### Exercise description
Among the lines below, count those containing the word "Messaging". Give the number only.

(Stored data entries)
########################################
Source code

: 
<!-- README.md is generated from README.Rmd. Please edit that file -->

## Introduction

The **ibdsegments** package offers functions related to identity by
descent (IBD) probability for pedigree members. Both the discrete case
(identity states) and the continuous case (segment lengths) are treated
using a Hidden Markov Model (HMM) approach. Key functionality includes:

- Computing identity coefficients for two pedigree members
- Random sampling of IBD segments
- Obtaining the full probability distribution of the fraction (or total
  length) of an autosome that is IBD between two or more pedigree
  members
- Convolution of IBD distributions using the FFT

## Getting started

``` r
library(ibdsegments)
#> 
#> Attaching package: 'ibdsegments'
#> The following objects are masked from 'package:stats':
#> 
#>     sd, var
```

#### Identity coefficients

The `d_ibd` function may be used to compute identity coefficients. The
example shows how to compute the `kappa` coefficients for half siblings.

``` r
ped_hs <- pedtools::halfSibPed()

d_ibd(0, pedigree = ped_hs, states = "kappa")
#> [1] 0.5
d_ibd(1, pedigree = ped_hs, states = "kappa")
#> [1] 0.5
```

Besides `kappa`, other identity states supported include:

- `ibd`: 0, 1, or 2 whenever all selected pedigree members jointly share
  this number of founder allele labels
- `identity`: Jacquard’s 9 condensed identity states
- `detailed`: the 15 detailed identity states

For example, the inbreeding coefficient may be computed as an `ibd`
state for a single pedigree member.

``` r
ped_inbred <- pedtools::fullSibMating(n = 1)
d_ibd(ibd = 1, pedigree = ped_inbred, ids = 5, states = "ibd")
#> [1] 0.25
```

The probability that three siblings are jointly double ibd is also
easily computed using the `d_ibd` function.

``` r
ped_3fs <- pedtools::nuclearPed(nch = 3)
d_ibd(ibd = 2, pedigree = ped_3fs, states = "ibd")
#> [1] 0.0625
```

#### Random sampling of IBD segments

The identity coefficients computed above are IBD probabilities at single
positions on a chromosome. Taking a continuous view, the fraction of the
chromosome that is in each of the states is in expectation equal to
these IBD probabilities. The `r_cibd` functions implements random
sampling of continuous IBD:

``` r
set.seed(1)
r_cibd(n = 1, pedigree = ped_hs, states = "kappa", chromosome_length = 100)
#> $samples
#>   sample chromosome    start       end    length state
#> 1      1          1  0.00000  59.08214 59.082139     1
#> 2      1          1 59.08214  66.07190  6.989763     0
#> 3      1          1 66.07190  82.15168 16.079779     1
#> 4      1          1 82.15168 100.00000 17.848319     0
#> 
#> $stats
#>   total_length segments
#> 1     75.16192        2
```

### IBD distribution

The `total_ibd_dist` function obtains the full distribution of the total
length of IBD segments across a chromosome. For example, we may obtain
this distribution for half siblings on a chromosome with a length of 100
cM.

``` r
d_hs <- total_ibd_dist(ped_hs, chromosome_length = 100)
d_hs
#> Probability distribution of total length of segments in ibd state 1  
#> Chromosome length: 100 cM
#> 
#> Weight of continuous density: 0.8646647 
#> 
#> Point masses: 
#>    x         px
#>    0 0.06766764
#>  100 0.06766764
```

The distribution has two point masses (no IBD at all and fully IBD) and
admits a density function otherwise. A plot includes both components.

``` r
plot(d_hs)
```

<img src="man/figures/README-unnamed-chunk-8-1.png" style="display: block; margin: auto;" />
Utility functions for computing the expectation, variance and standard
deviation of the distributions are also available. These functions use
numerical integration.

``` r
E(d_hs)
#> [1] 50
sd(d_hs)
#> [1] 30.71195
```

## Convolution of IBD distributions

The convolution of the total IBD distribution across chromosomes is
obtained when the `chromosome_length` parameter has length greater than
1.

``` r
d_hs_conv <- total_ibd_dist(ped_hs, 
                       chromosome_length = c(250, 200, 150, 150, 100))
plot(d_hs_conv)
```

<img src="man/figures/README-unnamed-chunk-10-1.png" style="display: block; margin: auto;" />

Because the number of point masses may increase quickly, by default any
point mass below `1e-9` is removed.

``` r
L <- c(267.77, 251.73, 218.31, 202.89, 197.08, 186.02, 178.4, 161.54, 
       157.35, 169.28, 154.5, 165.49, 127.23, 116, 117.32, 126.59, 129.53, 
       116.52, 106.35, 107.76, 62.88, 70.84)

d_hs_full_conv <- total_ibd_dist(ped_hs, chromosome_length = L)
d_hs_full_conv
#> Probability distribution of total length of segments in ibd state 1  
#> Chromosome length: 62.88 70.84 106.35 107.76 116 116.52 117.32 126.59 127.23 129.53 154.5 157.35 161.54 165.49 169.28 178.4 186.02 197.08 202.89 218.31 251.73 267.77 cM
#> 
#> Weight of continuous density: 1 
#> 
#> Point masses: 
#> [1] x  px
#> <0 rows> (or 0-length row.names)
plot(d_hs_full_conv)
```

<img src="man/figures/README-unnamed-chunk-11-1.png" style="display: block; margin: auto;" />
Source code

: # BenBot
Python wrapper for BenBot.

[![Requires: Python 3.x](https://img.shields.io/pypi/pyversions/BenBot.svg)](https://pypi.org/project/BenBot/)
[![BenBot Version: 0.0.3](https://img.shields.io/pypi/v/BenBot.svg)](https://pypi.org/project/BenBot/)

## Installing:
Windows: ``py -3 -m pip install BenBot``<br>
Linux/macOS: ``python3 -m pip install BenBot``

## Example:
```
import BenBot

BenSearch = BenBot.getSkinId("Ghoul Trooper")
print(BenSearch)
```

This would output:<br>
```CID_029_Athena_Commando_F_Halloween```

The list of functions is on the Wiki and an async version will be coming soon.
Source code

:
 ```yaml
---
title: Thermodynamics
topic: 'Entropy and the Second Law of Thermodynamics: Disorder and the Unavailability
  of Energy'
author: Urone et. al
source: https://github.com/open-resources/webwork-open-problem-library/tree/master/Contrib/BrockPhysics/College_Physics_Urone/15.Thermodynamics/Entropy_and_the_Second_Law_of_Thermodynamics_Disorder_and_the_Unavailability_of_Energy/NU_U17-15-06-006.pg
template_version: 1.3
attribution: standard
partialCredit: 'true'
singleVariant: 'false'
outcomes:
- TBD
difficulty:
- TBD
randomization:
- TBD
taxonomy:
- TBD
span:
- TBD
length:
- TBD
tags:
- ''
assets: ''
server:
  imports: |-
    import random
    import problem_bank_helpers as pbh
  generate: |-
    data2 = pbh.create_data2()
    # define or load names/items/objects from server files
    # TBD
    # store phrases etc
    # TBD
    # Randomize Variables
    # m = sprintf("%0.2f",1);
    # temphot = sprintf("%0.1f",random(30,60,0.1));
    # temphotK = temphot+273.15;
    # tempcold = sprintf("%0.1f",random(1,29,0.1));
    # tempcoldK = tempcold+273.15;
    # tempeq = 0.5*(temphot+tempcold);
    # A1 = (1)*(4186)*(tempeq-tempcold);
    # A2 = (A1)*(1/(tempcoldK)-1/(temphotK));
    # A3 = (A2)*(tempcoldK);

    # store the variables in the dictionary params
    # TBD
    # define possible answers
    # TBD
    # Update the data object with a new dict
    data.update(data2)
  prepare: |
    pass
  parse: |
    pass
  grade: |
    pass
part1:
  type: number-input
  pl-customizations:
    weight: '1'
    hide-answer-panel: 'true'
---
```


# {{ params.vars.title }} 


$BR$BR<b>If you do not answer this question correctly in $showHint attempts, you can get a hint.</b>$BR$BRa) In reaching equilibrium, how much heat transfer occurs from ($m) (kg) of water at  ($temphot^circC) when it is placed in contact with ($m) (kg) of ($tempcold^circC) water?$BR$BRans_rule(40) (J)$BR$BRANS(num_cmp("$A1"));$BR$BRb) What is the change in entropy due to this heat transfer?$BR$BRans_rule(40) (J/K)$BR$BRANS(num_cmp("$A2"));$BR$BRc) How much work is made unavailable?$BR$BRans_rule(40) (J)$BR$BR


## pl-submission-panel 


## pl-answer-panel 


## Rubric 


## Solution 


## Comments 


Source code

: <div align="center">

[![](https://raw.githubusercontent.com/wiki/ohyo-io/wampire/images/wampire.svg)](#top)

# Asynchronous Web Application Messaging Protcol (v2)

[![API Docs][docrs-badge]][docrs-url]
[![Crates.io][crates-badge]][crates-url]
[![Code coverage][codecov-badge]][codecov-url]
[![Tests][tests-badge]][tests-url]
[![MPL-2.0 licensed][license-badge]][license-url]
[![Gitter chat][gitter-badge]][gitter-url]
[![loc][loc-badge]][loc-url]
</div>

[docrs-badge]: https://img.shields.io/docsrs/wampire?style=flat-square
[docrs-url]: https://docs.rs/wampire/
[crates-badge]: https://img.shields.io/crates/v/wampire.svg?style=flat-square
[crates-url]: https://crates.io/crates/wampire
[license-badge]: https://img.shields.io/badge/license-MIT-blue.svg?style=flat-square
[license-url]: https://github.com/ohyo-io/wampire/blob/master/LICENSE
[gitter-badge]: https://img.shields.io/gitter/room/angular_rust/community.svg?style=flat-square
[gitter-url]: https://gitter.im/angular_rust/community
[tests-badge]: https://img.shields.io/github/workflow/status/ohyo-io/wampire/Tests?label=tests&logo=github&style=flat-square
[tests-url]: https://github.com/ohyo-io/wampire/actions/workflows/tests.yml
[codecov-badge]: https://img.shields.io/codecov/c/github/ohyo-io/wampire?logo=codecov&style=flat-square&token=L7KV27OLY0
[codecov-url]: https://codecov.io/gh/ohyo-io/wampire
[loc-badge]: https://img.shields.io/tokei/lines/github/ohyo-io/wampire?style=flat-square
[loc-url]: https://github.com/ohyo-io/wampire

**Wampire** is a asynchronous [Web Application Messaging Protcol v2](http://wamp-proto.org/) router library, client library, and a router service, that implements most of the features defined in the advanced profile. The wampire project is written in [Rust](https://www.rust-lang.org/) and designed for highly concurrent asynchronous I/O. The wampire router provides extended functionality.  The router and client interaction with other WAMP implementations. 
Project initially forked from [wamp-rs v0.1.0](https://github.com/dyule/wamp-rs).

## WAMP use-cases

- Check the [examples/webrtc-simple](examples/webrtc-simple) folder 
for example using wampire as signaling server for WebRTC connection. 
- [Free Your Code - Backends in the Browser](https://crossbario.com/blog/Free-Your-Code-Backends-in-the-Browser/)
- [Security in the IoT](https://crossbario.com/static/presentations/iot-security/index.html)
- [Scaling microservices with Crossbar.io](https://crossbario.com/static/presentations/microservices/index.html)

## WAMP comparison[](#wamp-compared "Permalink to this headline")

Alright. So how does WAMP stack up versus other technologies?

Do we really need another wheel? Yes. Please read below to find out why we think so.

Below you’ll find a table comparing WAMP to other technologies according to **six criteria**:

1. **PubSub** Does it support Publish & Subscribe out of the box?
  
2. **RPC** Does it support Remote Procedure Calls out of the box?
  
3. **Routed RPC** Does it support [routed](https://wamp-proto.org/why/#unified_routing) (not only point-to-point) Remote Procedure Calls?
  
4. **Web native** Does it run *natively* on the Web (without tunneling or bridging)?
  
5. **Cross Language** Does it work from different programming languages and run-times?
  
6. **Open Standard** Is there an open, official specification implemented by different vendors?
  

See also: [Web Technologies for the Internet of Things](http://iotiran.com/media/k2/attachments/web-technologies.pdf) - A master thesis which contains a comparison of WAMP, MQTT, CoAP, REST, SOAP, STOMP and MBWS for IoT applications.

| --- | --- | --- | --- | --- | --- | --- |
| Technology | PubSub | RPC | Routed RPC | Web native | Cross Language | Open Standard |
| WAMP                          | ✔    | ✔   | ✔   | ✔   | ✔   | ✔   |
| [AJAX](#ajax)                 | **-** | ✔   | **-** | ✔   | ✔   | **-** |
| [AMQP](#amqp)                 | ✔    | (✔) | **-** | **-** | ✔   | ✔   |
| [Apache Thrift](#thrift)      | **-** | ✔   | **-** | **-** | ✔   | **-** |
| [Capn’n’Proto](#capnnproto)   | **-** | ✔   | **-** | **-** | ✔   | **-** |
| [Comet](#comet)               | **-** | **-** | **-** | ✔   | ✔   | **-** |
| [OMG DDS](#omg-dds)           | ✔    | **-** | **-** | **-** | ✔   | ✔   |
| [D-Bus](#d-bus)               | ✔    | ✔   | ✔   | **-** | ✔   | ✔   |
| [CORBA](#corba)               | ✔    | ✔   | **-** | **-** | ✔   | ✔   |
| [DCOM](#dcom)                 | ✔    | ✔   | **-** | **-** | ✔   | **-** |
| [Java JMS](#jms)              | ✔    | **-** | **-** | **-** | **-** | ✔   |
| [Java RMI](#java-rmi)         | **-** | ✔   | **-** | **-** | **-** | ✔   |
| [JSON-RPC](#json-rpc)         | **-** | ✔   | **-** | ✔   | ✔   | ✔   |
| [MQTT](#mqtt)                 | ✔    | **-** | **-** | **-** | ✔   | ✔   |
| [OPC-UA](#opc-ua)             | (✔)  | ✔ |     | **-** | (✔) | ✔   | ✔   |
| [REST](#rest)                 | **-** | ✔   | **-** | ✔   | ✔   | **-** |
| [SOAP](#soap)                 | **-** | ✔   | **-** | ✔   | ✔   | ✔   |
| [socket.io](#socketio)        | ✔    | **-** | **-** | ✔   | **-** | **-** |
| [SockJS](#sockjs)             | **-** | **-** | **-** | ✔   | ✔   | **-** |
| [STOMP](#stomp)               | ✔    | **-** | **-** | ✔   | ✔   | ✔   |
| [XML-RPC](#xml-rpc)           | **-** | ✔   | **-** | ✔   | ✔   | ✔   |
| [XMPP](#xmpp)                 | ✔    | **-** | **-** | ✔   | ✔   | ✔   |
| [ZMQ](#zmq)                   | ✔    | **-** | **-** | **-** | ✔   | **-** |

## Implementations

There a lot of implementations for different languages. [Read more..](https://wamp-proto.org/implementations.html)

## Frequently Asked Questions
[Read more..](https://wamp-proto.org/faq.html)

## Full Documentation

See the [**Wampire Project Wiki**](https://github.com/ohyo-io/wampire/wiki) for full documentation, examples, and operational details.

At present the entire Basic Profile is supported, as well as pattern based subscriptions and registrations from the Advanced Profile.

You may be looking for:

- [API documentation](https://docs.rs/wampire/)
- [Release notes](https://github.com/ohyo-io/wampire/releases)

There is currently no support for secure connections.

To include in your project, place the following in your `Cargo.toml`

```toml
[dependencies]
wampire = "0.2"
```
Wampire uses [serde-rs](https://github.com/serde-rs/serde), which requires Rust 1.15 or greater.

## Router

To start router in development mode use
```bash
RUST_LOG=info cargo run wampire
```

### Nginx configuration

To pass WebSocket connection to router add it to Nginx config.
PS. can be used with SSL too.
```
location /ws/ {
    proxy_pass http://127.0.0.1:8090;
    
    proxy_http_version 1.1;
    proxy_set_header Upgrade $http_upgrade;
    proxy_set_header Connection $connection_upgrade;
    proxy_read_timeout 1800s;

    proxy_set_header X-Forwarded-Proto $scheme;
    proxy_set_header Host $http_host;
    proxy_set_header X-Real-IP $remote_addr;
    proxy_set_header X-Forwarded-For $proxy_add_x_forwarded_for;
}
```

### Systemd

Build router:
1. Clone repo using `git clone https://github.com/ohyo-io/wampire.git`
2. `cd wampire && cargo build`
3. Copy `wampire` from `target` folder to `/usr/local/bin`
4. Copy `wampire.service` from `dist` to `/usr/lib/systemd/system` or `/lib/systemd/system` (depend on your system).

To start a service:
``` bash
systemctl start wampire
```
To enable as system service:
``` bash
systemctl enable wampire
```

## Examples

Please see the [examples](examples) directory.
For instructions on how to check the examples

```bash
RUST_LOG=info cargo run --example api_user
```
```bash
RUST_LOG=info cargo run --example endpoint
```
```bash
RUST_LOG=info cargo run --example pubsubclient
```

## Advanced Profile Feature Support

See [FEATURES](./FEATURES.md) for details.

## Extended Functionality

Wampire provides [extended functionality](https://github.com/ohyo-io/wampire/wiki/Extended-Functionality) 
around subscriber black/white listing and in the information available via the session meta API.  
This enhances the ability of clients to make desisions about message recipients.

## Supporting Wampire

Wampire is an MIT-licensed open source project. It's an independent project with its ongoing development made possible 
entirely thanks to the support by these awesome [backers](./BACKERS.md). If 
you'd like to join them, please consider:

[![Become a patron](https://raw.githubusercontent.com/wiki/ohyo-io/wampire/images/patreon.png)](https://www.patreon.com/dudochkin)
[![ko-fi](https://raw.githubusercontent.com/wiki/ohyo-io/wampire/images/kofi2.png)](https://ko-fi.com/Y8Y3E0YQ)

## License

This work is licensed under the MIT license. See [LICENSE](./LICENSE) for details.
########################################
### Answer to this task
2